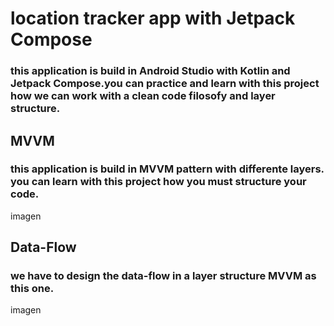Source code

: # location tracker app with Jetpack Compose
### this application is build in Android Studio with Kotlin and Jetpack Compose.you can practice and learn with this project how we can work with a clean code filosofy and layer structure.
## MVVM
### this application is build in MVVM pattern with differente layers. you can learn with this project how you must structure  your code.
imagen
## Data-Flow
### we have to design the data-flow in a layer structure MVVM as this one.
imagen
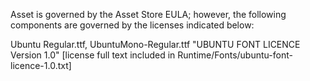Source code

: Asset is governed by the Asset Store EULA; however, the following components
are governed by the licenses indicated below:

Ubuntu Regular.ttf, UbuntuMono-Regular.ttf
"UBUNTU FONT LICENCE Version 1.0"
[license full text included in Runtime/Fonts/ubuntu-font-licence-1.0.txt]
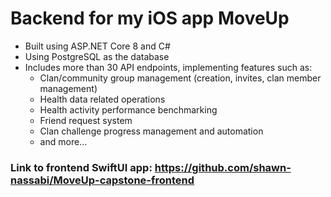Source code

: # Backend for my iOS app MoveUp
- Built using ASP.NET Core 8 and C#
- Using PostgreSQL as the database
- Includes more than 30 API endpoints, implementing features such as:
  - Clan/community group management (creation, invites, clan member management)
  - Health data related operations
  - Health activity performance benchmarking
  - Friend request system
  - Clan challenge progress management and automation
  - and more...

### Link to frontend SwiftUI app: https://github.com/shawn-nassabi/MoveUp-capstone-frontend 
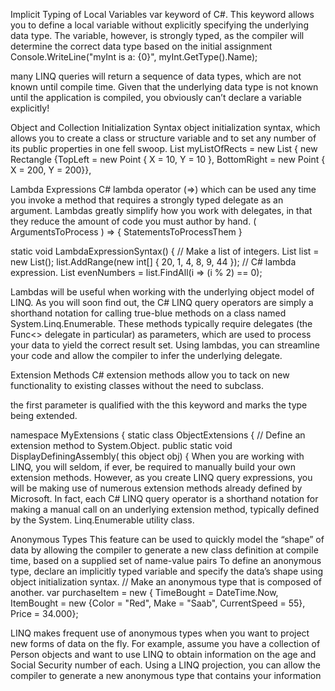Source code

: 


Implicit Typing of Local Variables
var keyword of C#. This keyword allows you to define a local variable
without explicitly specifying the underlying data type. The variable, however, is strongly typed, as the
compiler will determine the correct data type based on the initial assignment
Console.WriteLine("myInt is a: {0}", myInt.GetType().Name);

many LINQ queries will return a sequence of data types, which are not known until compile time.
Given that the underlying data type is not known until the application is compiled, you obviously can’t
declare a variable explicitly!





Object and Collection Initialization Syntax
object initialization syntax, which allows you to create a class or structure
variable and to set any number of its public properties in one fell swoop.
List<Rectangle> myListOfRects = new List<Rectangle>
{
new Rectangle {TopLeft = new Point { X = 10, Y = 10 },
BottomRight = new Point { X = 200, Y = 200}},



Lambda Expressions
C# lambda operator (=>)
which can be used any time you invoke a method that requires a strongly typed delegate
as an argument. Lambdas greatly simplify how you work with delegates, in that they reduce the amount of
code you must author by hand.
( ArgumentsToProcess ) => { StatementsToProcessThem }

static void LambdaExpressionSyntax()
{
// Make a list of integers.
List<int> list = new List<int>();
list.AddRange(new int[] { 20, 1, 4, 8, 9, 44 });
// C# lambda expression.
List<int> evenNumbers = list.FindAll(i => (i % 2) == 0);

Lambdas will be useful when working with the underlying object model of LINQ. As you will soon
find out, the C# LINQ query operators are simply a shorthand notation for calling true-blue methods on a
class named System.Linq.Enumerable. These methods typically require delegates (the Func<> delegate in
particular) as parameters, which are used to process your data to yield the correct result set. Using lambdas,
you can streamline your code and allow the compiler to infer the underlying delegate.




Extension Methods
C# extension methods allow you to tack on new functionality to existing classes without the need to subclass.

the first parameter is qualified with the this keyword and marks the type being extended.

namespace MyExtensions
{
static class ObjectExtensions
{
// Define an extension method to System.Object.
public static void DisplayDefiningAssembly(
this object obj)
{
When you are working with LINQ, you will seldom, if ever, be required to manually build your own
extension methods. However, as you create LINQ query expressions, you will be making use of numerous
extension methods already defined by Microsoft. In fact, each C# LINQ query operator is a shorthand
notation for making a manual call on an underlying extension method, typically defined by the System.
Linq.Enumerable utility class.




Anonymous Types
This feature can be used to quickly model the “shape” of data by allowing the compiler to
generate a new class definition at compile time, based on a supplied set of name-value pairs
To define an anonymous type, declare an implicitly typed variable and specify the
data’s shape using object initialization syntax.
// Make an anonymous type that is composed of another.
var purchaseItem = new {
TimeBought = DateTime.Now,
ItemBought =
new {Color = "Red", Make = "Saab", CurrentSpeed = 55},
Price = 34.000};

LINQ makes frequent use of anonymous types when you want to project new forms of data on the fly.
For example, assume you have a collection of Person objects and want to use LINQ to obtain information on
the age and Social Security number of each. Using a LINQ projection, you can allow the compiler to generate
a new anonymous type that contains your information













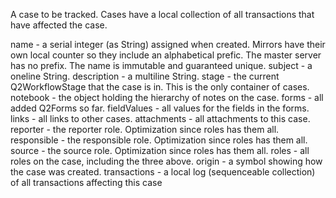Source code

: A case to be tracked. Cases have a local collection of all transactions that have affected the case.

name - a serial integer (as String) assigned when created. Mirrors have their own local counter so they include an alphabetical prefic. The master server has no prefix. The name is immutable and guaranteed unique.
subject - a oneline String.
description - a multiline String.
stage - the current Q2WorkflowStage that the case is in. This is the only container of cases.
notebook - the object holding the hierarchy of notes on the case.
forms - all added Q2Forms so far.
fieldValues - all values for the fields in the forms.
links - all links to other cases.
attachments - all attachments to this case.
reporter - the reporter role. Optimization since roles has them all.
responsible - the responsible role. Optimization since roles has them all.
source - the source role. Optimization since roles has them all.
roles - all roles on the case, including the three above.
origin - a symbol showing how the case was created.
transactions - a local log (sequenceable collection) of all transactions affecting this case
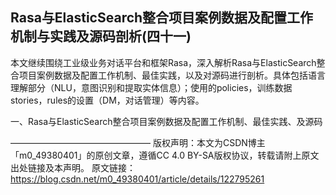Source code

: ## Rasa与ElasticSearch整合项目案例数据及配置工作机制与实践及源码剖析(四十一)

本文继续围绕工业级业务对话平台和框架Rasa，深入解析Rasa与ElasticSearch整合项目案例数据及配置工作机制、最佳实践，以及对源码进行剖析。具体包括语言理解部分（NLU，意图识别和提取实体信息）；使用的policies，训练数据stories，rules的设置（DM，对话管理）等内容。

一、Rasa与ElasticSearch整合项目案例数据及配置工作机制、最佳实践、及源码

————————————————
版权声明：本文为CSDN博主「m0_49380401」的原创文章，遵循CC 4.0 BY-SA版权协议，转载请附上原文出处链接及本声明。
原文链接：https://blog.csdn.net/m0_49380401/article/details/122795261
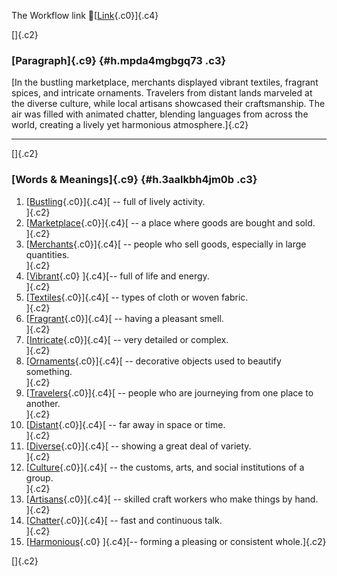 The Workflow link
👏[[Link](https://www.google.com/url?q=http://www.google.com&sa=D&source=editors&ust=1757486515133759&usg=AOvVaw0y6Qv67c3CytHbNtVb6ktI){.c0}]{.c4}

[]{.c2}

### [Paragraph]{.c9} {#h.mpda4mgbgq73 .c3}

[In the bustling marketplace, merchants displayed vibrant textiles,
fragrant spices, and intricate ornaments. Travelers from distant lands
marveled at the diverse culture, while local artisans showcased their
craftsmanship. The air was filled with animated chatter, blending
languages from across the world, creating a lively yet harmonious
atmosphere.]{.c2}

------------------------------------------------------------------------

[]{.c2}

### [Words & Meanings]{.c9} {#h.3aalkbh4jm0b .c3}

1.  [[Bustling](https://www.google.com/url?q=http://www.google.com&sa=D&source=editors&ust=1757486515134775&usg=AOvVaw1zIssS-Ggon5gt0C_8JQqz){.c0}]{.c4}[ --
    full of lively activity.\
    ]{.c2}
2.  [[Marketplace](https://www.google.com/url?q=http://www.google.com&sa=D&source=editors&ust=1757486515135055&usg=AOvVaw04XXIbtL7kPCebL7DCmhUH){.c0}]{.c4}[ --
    a place where goods are bought and sold.\
    ]{.c2}
3.  [[Merchants](https://www.google.com/url?q=http://www.google.com&sa=D&source=editors&ust=1757486515135294&usg=AOvVaw0perx4sDb7mLSnCAKqQeka){.c0}]{.c4}[ --
    people who sell goods, especially in large quantities.\
    ]{.c2}
4.  [[Vibrant](https://www.google.com/url?q=http://www.google.com&sa=D&source=editors&ust=1757486515135539&usg=AOvVaw0iCgqYODaE-ywGcxXkSnCj){.c0}
    ]{.c4}[-- full of life and energy.\
    ]{.c2}
5.  [[Textiles](https://www.google.com/url?q=http://www.google.com&sa=D&source=editors&ust=1757486515135743&usg=AOvVaw1hVEUUEA0Mf-oATbQYJm4I){.c0}]{.c4}[ --
    types of cloth or woven fabric.\
    ]{.c2}
6.  [[Fragrant](https://www.google.com/url?q=http://www.google.com&sa=D&source=editors&ust=1757486515135936&usg=AOvVaw3YR8lps9SCZbbsUciI6-4x){.c0}]{.c4}[ --
    having a pleasant smell.\
    ]{.c2}
7.  [[Intricate](https://www.google.com/url?q=http://www.google.com&sa=D&source=editors&ust=1757486515136121&usg=AOvVaw1XGhL__DL4gz05zzh8k-0a){.c0}]{.c4}[ --
    very detailed or complex.\
    ]{.c2}
8.  [[Ornaments](https://www.google.com/url?q=http://www.google.com&sa=D&source=editors&ust=1757486515136309&usg=AOvVaw36Ip99Leb8TSLgRktqTbQB){.c0}]{.c4}[ --
    decorative objects used to beautify something.\
    ]{.c2}
9.  [[Travelers](https://www.google.com/url?q=http://www.google.com&sa=D&source=editors&ust=1757486515136509&usg=AOvVaw3B-os8hfAHxMVH8WaWU4Fj){.c0}]{.c4}[ --
    people who are journeying from one place to another.\
    ]{.c2}
10. [[Distant](https://www.google.com/url?q=http://www.google.com&sa=D&source=editors&ust=1757486515136770&usg=AOvVaw01DmkpiwjXC8WE3EY-WJCT){.c0}]{.c4}[ --
    far away in space or time.\
    ]{.c2}
11. [[Diverse](https://www.google.com/url?q=http://www.google.com&sa=D&source=editors&ust=1757486515136971&usg=AOvVaw02QjiyLLPH4ClnZp4BEhoG){.c0}]{.c4}[ --
    showing a great deal of variety.\
    ]{.c2}
12. [[Culture](https://www.google.com/url?q=http://www.google.com&sa=D&source=editors&ust=1757486515137160&usg=AOvVaw3Yn3enFfNjv6RD3SX4f_3I){.c0}]{.c4}[ --
    the customs, arts, and social institutions of a group.\
    ]{.c2}
13. [[Artisans](https://www.google.com/url?q=http://www.google.com&sa=D&source=editors&ust=1757486515137376&usg=AOvVaw2c6CxYeMttf7UN2EZS_klc){.c0}]{.c4}[ --
    skilled craft workers who make things by hand.\
    ]{.c2}
14. [[Chatter](https://www.google.com/url?q=http://www.google.com&sa=D&source=editors&ust=1757486515137628&usg=AOvVaw1PcBtgs991Sv-RTVvjX3tb){.c0}]{.c4}[ --
    fast and continuous talk.\
    ]{.c2}
15. [[Harmonious](https://www.google.com/url?q=http://www.google.com&sa=D&source=editors&ust=1757486515137866&usg=AOvVaw3GqxFbxpfnArRkuqh7k3J-){.c0}
    ]{.c4}[-- forming a pleasing or consistent whole.]{.c2}

[]{.c2}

• **What the task requires**: If a line in the entries above contains "Rectangle", it counts toward the total; give only that total.

• **Expected answer**: 2